Freqüência de toxocaríase humana numa população rural de Cajamarca, Peru, mediante o uso do teste DOT-ELISA



William H. Roldán; Yrma A. Espinoza; Pedro E. Huapaya; Alina F. Huiza; Carlos R. Sevilla; Susana Jiménez

Sección de Parasitología, Instituto de Medicina Tropical "Daniel A. Carrión", Facultad de Medicina, Universidad Nacional Mayor de San Marcos, Calle José Santos Chocano 199, C.P. 10138, Callao, Perú

Correspondence to




The aim of this study was to estimate the frequency of human toxocariasis in Cauday district, Cajamarca, Peru, using a dot-ELISA test. From June to October 2005, a total of 256 adult subjects were studied. Blood samples were collected for serology by a dot-ELISA test and for hematological examination. Parasitological examination was also carried out in stool samples to check cross-reactions in the dot-ELISA. The frequency observed was 44.92%, with a significant higher proportion of positivity in male subjects. From subjects with positive serology, 45.6% had respiratory symptoms, 40.44% abdominal pain, 32.35% hepatic symptoms, 14.7% cutaneous signs, 13.23% ocular manifestations, 43.38% eosinophilia, and all of these were statistically associated to serology. Among the population evaluated, 90.23% (231/256) were parasitized. From subjects with positive serology, 92.17% had at least one intestinal parasite and the most frequent were: Blastocystis hominis (68.38%), Giardia lamblia (28.68%), Hymenolepis nana (20.0%), Ascaris lumbricoides (15.65%), Entamoeba histolytica/E. dispar (13.24%), Cyclospora cayetanensis (4.41%), Cryptosporidium sp. (1.47%), Enterobius vermicularis (0.87%), Strongyloides stercoralis (0.87%), Taenia sp. (0.87%), and Trichuris trichiura (0.87%). The rate of false positives in the dot-ELISA test was improved by serum absorption each with A. suum antigens, with a decrease of cross-reactions. In conclusion, human toxocariasis is highly frequent in this population and some risk factors like dog/cat ownership, presence of pets within house, and previous history of geophagia were observed in the present study.

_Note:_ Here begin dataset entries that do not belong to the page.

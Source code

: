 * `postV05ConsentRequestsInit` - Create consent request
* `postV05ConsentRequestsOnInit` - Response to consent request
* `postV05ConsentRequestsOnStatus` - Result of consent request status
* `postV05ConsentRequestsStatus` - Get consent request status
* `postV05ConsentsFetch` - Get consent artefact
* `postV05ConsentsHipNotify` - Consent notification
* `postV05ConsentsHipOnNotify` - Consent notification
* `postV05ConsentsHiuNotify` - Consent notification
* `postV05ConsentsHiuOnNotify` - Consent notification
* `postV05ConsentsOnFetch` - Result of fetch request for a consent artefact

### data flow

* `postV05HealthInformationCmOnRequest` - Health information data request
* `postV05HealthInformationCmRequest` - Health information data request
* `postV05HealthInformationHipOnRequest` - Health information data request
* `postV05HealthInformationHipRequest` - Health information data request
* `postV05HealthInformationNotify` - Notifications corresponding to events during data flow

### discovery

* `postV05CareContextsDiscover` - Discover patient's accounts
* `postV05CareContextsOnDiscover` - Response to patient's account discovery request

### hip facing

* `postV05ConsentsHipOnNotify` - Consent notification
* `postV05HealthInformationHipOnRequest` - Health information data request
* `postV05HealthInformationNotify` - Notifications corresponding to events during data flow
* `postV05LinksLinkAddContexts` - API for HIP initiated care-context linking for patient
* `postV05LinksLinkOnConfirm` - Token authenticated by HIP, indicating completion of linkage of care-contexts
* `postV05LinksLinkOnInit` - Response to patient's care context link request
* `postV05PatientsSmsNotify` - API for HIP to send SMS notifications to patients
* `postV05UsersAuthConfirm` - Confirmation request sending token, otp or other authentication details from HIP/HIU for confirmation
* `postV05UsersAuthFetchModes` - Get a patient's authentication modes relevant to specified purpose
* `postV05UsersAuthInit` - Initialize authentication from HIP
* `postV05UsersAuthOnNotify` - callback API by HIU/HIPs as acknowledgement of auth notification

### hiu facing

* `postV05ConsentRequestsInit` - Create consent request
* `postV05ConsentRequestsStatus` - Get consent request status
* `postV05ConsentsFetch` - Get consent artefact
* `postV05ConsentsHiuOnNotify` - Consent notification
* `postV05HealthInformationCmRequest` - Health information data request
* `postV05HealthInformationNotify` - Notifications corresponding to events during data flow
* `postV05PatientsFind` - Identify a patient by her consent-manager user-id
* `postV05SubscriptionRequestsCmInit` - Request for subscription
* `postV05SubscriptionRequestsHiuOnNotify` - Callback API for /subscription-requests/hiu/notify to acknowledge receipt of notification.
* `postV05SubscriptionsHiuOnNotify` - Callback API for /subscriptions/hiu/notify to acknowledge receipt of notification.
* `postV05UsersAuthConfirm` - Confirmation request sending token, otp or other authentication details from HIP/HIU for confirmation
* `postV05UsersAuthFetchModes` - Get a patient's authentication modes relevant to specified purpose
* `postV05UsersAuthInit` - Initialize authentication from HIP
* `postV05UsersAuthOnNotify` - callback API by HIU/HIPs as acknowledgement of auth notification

Keywords: Toxocariasis; Dot-ELISA; Frequency; Cross-reactions; Peru.


O propósito do presente estudo foi estimar a freqüência da toxocaríase no distrito de Cauday, Cajamarca, Peru, usando o dot-ELISA teste. Entre junho e outubro de 2005, um total de 256 pessoas foram avaliadas. Coletaram-se amostras de sangue para o teste de dot-ELISA e para o exame hematológico e amostras de fezes para exame parasitológico. A freqüência geral de anticorpos anti-Toxocara observada foi de 44,92%, com maior proporção significativa de positividade em pessoas do sexo masculino. Das pessoas com sorologia positiva, 45,6% apresentavam sintomas respiratórios, 40,44% dores abdominais, 32,35% moléstias hepáticas, 14,7% sinais cutâneos, 13,23% manifestações oculares, 43,38% eosinofilia e todos estes fatores foram estatisticamente associados à sorologia. Entre as pessoas avaliadas 90,23% estavam parasitadas e 92,17% das pessoas com sorologia positiva tinham algum parasito intestinal, sendo os mais freqüentes: Blastocystis hominis (68,38%), Giardia lamblia (28,68%), Hymenolepis nana (20,0%), Ascaris lumbricoides (15,65%), Entamoeba histolytica/E. dispar (13,24%), Cyclospora cayetanensis (4,41%), Cryptosporidium sp. (1,47%), Enterobius vermicularis (0,87%), Strongyloides stercoralis (0,87%), Taenia sp. (0,87%) e Trichuris trichiura (0,87%). A taxa de falsos positivos no teste dot-ELISA foi melhorada pela absorção dos soros com antígenos de A. suum, com diminuição das reações cruzadas. Em conclusão, a toxocaríase humana é altamente freqüente nesta população e fatores de risco como ter um cão/gato, presença dos animais dentro de casa e estória prévia de geofagia foram observados durante o presente estudo.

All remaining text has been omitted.